Member of the Senate of South Africa
- In office 1994-1999

Personal details
- Born: Indres Elatchininathan Naidoo 26 August 1936 Pretoria, South Africa
- Died: 8 January 2016 (aged 80)
- Parent(s): Roy Naidoo and Ama Naidoo
- Relatives: Shanti Naidoo (sister) Thambi Naidoo (grandfather)

= Indres Naidoo =

South African anti-apartheid activist

Indres Elatchininathan Naidoo (26 August 1936 – 8 January 2016) was a South African anti-apartheid activist. An early member of the people's liberation army, Umkhonto we Sizwe, Naidoo served 10 years in prison on Robben Island for sabotage between 1963 and 1973. After his release from prison, Naidoo played a leading role in the revival of the struggle in the 1970s until he was obliged to go into exile in 1977. He served the African National Congress (ANC) in Mozambique and in the German Democratic Republic. The ANC was unbanned in 1990, and Naidoo returned to South Africa the following year.
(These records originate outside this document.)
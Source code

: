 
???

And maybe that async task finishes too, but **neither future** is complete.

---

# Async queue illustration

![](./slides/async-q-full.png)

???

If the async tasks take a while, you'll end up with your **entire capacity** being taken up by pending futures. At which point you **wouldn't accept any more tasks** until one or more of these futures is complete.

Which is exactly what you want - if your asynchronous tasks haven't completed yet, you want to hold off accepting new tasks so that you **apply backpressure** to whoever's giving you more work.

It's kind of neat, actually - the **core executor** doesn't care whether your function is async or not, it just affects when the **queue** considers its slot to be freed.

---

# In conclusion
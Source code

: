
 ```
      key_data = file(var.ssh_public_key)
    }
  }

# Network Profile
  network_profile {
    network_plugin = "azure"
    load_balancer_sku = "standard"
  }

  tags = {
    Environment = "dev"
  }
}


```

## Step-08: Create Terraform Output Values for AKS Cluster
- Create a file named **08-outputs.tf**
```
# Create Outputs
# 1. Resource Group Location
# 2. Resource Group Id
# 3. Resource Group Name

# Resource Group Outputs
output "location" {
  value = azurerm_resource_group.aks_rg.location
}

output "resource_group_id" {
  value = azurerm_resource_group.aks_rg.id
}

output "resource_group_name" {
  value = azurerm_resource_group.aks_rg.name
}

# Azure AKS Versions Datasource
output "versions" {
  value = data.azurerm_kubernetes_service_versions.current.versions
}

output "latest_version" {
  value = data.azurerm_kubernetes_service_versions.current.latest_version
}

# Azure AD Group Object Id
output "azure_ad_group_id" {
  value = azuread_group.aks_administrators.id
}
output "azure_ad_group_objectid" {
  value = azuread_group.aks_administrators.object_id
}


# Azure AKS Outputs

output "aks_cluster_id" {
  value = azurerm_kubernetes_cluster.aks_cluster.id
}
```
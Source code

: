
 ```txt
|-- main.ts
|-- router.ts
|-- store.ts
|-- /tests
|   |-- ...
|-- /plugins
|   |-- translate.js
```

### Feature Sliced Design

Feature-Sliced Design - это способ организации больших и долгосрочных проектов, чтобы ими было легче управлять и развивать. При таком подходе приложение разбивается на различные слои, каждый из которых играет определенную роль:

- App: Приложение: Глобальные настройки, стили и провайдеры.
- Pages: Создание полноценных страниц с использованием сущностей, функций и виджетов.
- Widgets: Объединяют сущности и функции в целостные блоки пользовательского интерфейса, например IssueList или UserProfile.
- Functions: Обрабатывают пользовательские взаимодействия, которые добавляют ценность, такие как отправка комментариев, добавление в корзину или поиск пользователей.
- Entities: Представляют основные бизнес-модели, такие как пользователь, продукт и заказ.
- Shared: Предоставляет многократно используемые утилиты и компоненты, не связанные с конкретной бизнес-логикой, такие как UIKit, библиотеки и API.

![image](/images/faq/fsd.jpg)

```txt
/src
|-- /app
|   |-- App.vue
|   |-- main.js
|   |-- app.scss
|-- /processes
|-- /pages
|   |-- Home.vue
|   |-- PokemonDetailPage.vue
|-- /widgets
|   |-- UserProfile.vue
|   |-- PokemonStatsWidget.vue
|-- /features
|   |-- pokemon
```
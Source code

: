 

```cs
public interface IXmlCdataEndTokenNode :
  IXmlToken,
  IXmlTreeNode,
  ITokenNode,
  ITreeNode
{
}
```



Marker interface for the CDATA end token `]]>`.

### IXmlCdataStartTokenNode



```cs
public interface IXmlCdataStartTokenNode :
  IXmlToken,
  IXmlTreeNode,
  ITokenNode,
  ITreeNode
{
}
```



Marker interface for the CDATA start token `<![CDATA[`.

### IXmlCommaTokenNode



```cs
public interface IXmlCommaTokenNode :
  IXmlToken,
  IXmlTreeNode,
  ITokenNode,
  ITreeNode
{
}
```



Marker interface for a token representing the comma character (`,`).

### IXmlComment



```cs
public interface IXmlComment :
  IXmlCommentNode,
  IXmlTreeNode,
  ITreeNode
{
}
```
When the ANC won the 1994 general election, Naidoo was appointed to the Senate and served in Parliament until 1999. In 2014, Naidoo was awarded the Order of Mendi for Bravery in Silver.

Indres Naidoo was the son of Roy Naidoo and Manonmoney “Ama” Naidoo, grandson of Thambi Naidoo, and brother of Shanthie Naidoo and Prema Naidoo.